##### Provided records

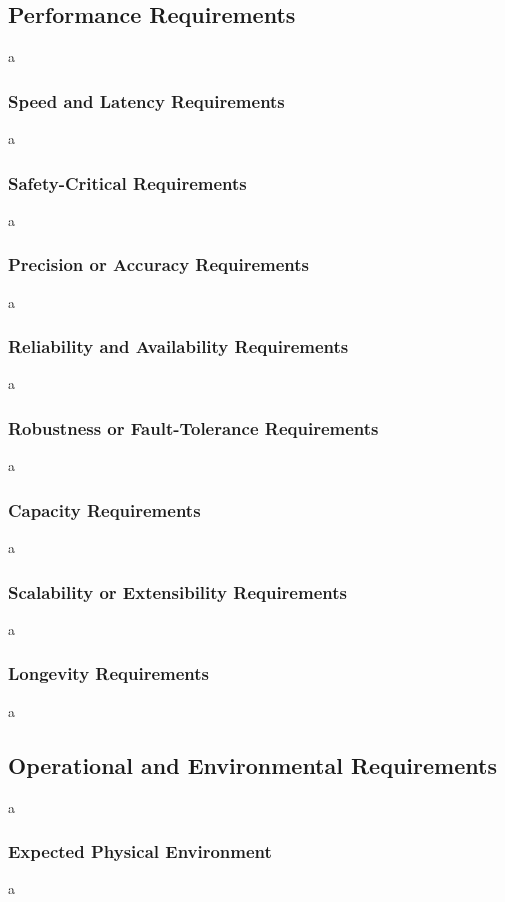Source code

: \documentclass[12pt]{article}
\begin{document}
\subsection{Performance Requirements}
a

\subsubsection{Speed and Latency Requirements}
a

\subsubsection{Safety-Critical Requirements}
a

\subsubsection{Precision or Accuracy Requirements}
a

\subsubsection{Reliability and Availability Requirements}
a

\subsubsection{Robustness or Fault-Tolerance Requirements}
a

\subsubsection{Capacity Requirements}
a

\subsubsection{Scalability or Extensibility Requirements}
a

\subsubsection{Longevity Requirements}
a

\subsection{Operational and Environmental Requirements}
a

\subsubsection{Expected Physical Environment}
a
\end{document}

##########
##### Provided records

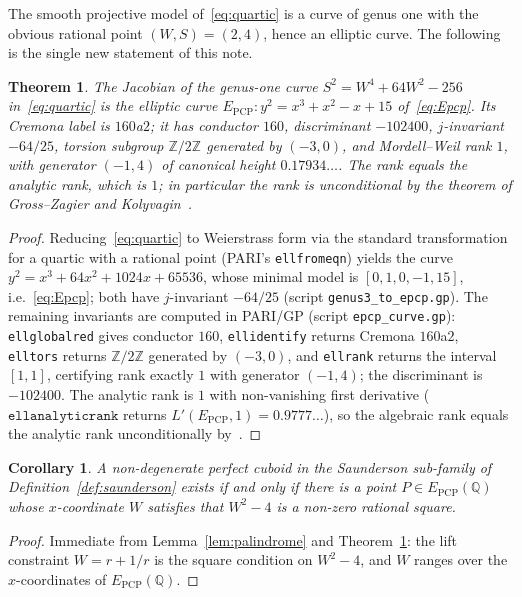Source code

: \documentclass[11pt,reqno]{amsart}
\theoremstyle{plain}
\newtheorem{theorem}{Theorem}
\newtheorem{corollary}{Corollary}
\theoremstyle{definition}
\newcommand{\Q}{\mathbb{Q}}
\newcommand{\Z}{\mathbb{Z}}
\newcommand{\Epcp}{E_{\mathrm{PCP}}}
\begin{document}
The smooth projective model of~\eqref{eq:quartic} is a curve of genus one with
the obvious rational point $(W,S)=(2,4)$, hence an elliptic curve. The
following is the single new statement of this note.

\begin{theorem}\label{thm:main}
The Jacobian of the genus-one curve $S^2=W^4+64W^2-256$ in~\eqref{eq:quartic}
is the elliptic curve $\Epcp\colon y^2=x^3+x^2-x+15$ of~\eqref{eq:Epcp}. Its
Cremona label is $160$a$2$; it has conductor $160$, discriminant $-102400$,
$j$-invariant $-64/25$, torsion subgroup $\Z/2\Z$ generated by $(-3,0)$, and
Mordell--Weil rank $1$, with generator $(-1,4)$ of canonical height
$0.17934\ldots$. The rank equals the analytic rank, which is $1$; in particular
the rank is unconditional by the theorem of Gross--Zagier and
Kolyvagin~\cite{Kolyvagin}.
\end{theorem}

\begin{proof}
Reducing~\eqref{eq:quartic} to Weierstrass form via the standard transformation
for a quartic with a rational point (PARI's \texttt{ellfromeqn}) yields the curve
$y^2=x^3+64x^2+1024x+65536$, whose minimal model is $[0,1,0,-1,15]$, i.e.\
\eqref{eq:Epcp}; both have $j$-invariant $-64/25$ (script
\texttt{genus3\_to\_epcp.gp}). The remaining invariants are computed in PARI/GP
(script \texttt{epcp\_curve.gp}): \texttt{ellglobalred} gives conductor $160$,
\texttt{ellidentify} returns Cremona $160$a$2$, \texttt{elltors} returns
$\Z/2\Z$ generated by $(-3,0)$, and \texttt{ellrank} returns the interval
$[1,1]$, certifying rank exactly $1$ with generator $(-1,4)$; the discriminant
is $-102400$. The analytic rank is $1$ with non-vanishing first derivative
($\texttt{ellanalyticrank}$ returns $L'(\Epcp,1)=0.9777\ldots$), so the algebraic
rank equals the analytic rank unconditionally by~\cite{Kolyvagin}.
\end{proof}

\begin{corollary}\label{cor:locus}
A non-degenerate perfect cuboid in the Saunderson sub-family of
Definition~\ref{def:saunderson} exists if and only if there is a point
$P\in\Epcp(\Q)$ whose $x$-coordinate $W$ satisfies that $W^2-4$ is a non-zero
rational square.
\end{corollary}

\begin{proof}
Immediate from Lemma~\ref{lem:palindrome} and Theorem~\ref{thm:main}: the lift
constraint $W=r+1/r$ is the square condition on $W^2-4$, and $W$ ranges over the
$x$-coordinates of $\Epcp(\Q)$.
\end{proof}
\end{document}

##########

What you need to do:
Lines holding the word "equals" should be copied from the entries above.

Exercise response:
$0.17934\ldots$. The rank equals the analytic rank, which is $1$; in particular
rank equals the analytic rank unconditionally by~\cite{Kolyvagin}.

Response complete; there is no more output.